[Listed entries — start]
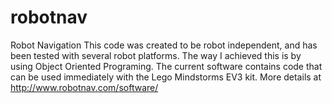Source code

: robotnav
========

Robot Navigation
This code was created to be robot independent, and has been tested with several robot platforms. The way I achieved this is by using Object Oriented Programing. The current software contains code that can be used immediately with the Lego Mindstorms EV3 kit. More details at http://www.robotnav.com/software/
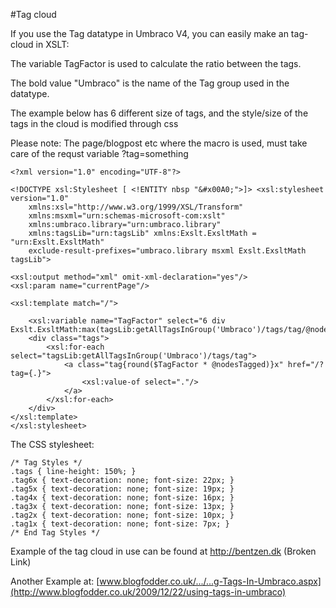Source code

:#Tag cloud

If you use the Tag datatype in Umbraco V4, you can easily make an tag-cloud in XSLT:

The variable TagFactor is used to calculate the ratio between the tags.

The bold value "Umbraco" is the name of the Tag group used in the datatype.

The example below has 6 different size of tags, and the style/size of the tags in the cloud is modified through css

Please note: The page/blogpost etc where the macro is used, must take care of the requst variable ?tag=something

	<?xml version="1.0" encoding="UTF-8"?>
	
	<!DOCTYPE xsl:Stylesheet [ <!ENTITY nbsp "&#x00A0;">]> <xsl:stylesheet version="1.0"
		xmlns:xsl="http://www.w3.org/1999/XSL/Transform"
		xmlns:msxml="urn:schemas-microsoft-com:xslt"
		xmlns:umbraco.library="urn:umbraco.library"
		xmlns:tagsLib="urn:tagsLib" xmlns:Exslt.ExsltMath = "urn:Exslt.ExsltMath" 
		exclude-result-prefixes="umbraco.library msxml Exslt.ExsltMath tagsLib">

	<xsl:output method="xml" omit-xml-declaration="yes"/>
	<xsl:param name="currentPage"/>

	<xsl:template match="/">

		<xsl:variable name="TagFactor" select="6 div Exslt.ExsltMath:max(tagsLib:getAllTagsInGroup('Umbraco')/tags/tag/@nodesTagged)"/>
		<div class="tags">
			<xsl:for-each select="tagsLib:getAllTagsInGroup('Umbraco')/tags/tag">
				<a class="tag{round($TagFactor * @nodesTagged)}x" href="/?tag={.}">
					<xsl:value-of select="."/>
				</a> 
			</xsl:for-each>
		</div>
	</xsl:template>
	</xsl:stylesheet>
	
The CSS stylesheet:

	/* Tag Styles */
	.tags { line-height: 150%; }
	.tag6x { text-decoration: none; font-size: 22px; }
	.tag5x { text-decoration: none; font-size: 19px; }
	.tag4x { text-decoration: none; font-size: 16px; }
	.tag3x { text-decoration: none; font-size: 13px; }
	.tag2x { text-decoration: none; font-size: 10px; }
	.tag1x { text-decoration: none; font-size: 7px; }
	/* End Tag Styles */
 

Example of the tag cloud in use can be found at http://bentzen.dk (Broken Link)

Another Example at: [www.blogfodder.co.uk/.../...g-Tags-In-Umbraco.aspx](http://www.blogfodder.co.uk/2009/12/22/using-tags-in-umbraco)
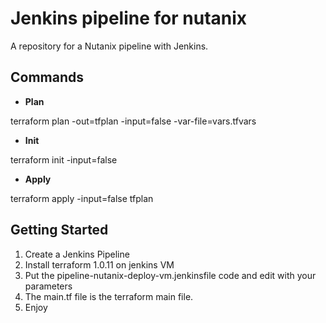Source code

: # Jenkins pipeline for nutanix

A repository for a Nutanix pipeline with Jenkins. 

## Commands

* **Plan**

terraform plan -out=tfplan -input=false -var-file=vars.tfvars

* **Init**

terraform init -input=false

* **Apply**

terraform apply -input=false tfplan

## Getting Started
  1. Create a Jenkins Pipeline
  2. Install terraform 1.0.11 on jenkins VM
  3. Put the pipeline-nutanix-deploy-vm.jenkinsfile code and edit with your parameters
  4. The main.tf file is the terraform main file.
  5. Enjoy 
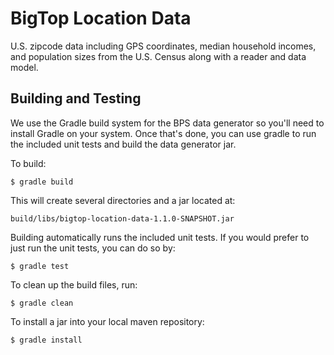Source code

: <!--
Licensed to the Apache Software Foundation (ASF) under one or more
contributor license agreements.  See the NOTICE file distributed with
this work for additional information regarding copyright ownership.
The ASF licenses this file to You under the Apache License, Version 2.0
(the "License"); you may not use this file except in compliance with
the License.  You may obtain a copy of the License at

http://www.apache.org/licenses/LICENSE-2.0

Unless required by applicable law or agreed to in writing, software
distributed under the License is distributed on an "AS IS" BASIS,
WITHOUT WARRANTIES OR CONDITIONS OF ANY KIND, either express or implied.
See the License for the specific language governing permissions and
limitations under the License.
-->
BigTop Location Data
====================

U.S. zipcode data including GPS coordinates, median household incomes,
and population sizes from the U.S. Census along with a reader and
data model.

Building and Testing
--------------------
We use the Gradle build system for the BPS data generator so you'll need
to install Gradle on your system.
Once that's done, you can use gradle to run the included unit tests
and build the data generator jar.

To build:

    $ gradle build

This will create several directories and a jar located at:

    build/libs/bigtop-location-data-1.1.0-SNAPSHOT.jar

Building automatically runs the included unit tests.  If you would prefer
to just run the unit tests, you can do so by:

    $ gradle test

To clean up the build files, run:

    $ gradle clean

To install a jar into your local maven repository:

    $ gradle install
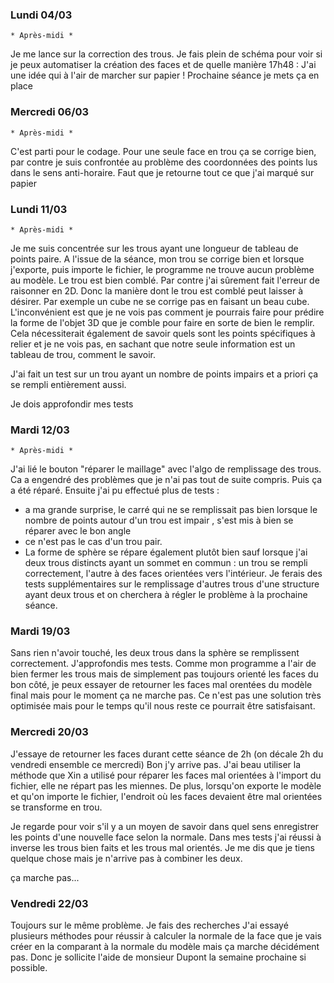 ### Lundi 04/03 
    * Après-midi *
Je me lance sur la correction des trous. Je fais plein de schéma pour voir si je peux automatiser la création des faces
et de quelle manière 
17h48 : J'ai une idée qui à l'air de marcher sur papier ! Prochaine séance je mets ça en place 


### Mercredi 06/03
    * Après-midi * 
C'est parti pour le codage. 
Pour une seule face en trou ça se corrige bien, par contre je suis confrontée au problème des coordonnées des 
points lus dans le sens anti-horaire. Faut que je retourne tout ce que j'ai marqué sur papier 


### Lundi 11/03
    * Après-midi *  
Je me suis concentrée sur les trous ayant une longueur de tableau de points paire. A l'issue de la séance, mon trou se 
corrige bien et lorsque j'exporte, puis importe le fichier, le programme ne trouve aucun problème au modèle. Le trou 
est bien comblé. Par contre j'ai sûrement fait l'erreur de raisonner en 2D. Donc la manière dont le trou est 
comblé peut laisser à désirer. Par exemple un cube ne se corrige pas en faisant un beau cube. L'inconvénient 
est que je ne vois pas comment je pourrais faire pour prédire la forme de l'objet 3D que je comble pour 
faire en sorte de bien le remplir. Cela nécessiterait également de savoir quels sont les points spécifiques à relier 
et je ne vois pas, en sachant que notre seule information est un tableau de trou, comment le savoir. 

J'ai fait un test sur un trou ayant un nombre de points impairs et a priori ça se rempli entièrement aussi. 

Je dois approfondir mes tests 


### Mardi 12/03
    * Après-midi *
J'ai lié le bouton "réparer le maillage" avec l'algo de remplissage des trous. Ca a engendré des problèmes que 
je n'ai pas tout de suite compris. Puis ça a été réparé. 
Ensuite j'ai pu effectué plus de tests : 
 - a ma grande surprise, le carré qui ne se remplissait pas bien lorsque le nombre de points autour d'un trou 
   est impair , s'est mis à bien se réparer avec le bon angle 
 - ce n'est pas le cas d'un trou pair. 
 - La forme de sphère se répare également plutôt bien sauf lorsque j'ai deux trous distincts ayant un sommet en 
   commun : un trou se rempli correctement, l'autre à des faces orientées vers l'intérieur. 
Je ferais des tests supplémentaires sur le remplissage d'autres trous d'une structure ayant deux trous et on cherchera 
à régler le problème à la prochaine séance. 



### Mardi 19/03 
Sans rien n'avoir touché, les deux trous dans la sphère se remplissent correctement. J'approfondis mes tests. 
Comme mon programme a l'air de bien fermer les trous mais de simplement pas toujours orienté les faces du bon côté, 
je peux essayer de retourner les faces mal orentées du modèle final mais pour le moment ça ne marche pas. 
Ce n'est pas une solution très optimisée mais pour le temps qu'il nous reste ce pourrait être satisfaisant. 

### Mercredi 20/03 
J'essaye de retourner les faces durant cette séance de 2h (on décale 2h du vendredi ensemble ce mercredi)
Bon j'y arrive pas. J'ai beau utiliser la méthode que Xin a utilisé pour réparer les faces mal orientées à l'import 
du fichier, elle ne répart pas les miennes. De plus, lorsqu'on exporte le modèle et qu'on importe le fichier, 
l'endroit où les faces devaient être mal orientées se transforme en trou. 

Je regarde pour voir s'il y a un moyen de savoir dans quel sens enregistrer les points d'une nouvelle face selon la 
normale. Dans mes tests j'ai réussi à inverse les trous bien faits et les trous mal orientés. Je me dis que je tiens 
quelque chose mais je n'arrive pas à combiner les deux. 

ça marche pas... 


### Vendredi 22/03
Toujours sur le même problème. Je fais des recherches 
J'ai essayé plusieurs méthodes pour réussir à calculer la normale de la face que je vais créer en la comparant 
à la normale du modèle mais ça marche décidément pas. Donc je sollicite l'aide de monsieur Dupont 
la semaine prochaine si possible. 

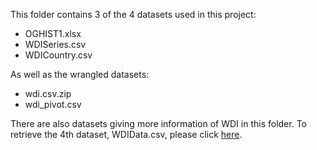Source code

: This folder contains 3 of the 4 datasets used in this project:
- OGHIST1.xlsx
- WDISeries.csv
- WDICountry.csv

As well as the wrangled datasets:
- wdi.csv.zip
- wdi_pivot.csv  

There are also datasets giving more information of WDI in this folder.  To retrieve the 4th dataset, WDIData.csv, please click [here](https://datacatalog.worldbank.org/dataset/world-development-indicators).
[Listed entries — finish]
### What the exercise asks:
Pictures do not belong in the answer. Return the lines above starting at the one with "To clean up" and ending at the one with "et de quelle manière", both kept, exactly.

### Solution:
To clean up the build files, run:

    $ gradle clean

To install a jar into your local maven repository:

    $ gradle install
 ### Lundi 04/03 
    * Après-midi *
Je me lance sur la correction des trous. Je fais plein de schéma pour voir si je peux automatiser la création des faces
et de quelle manière 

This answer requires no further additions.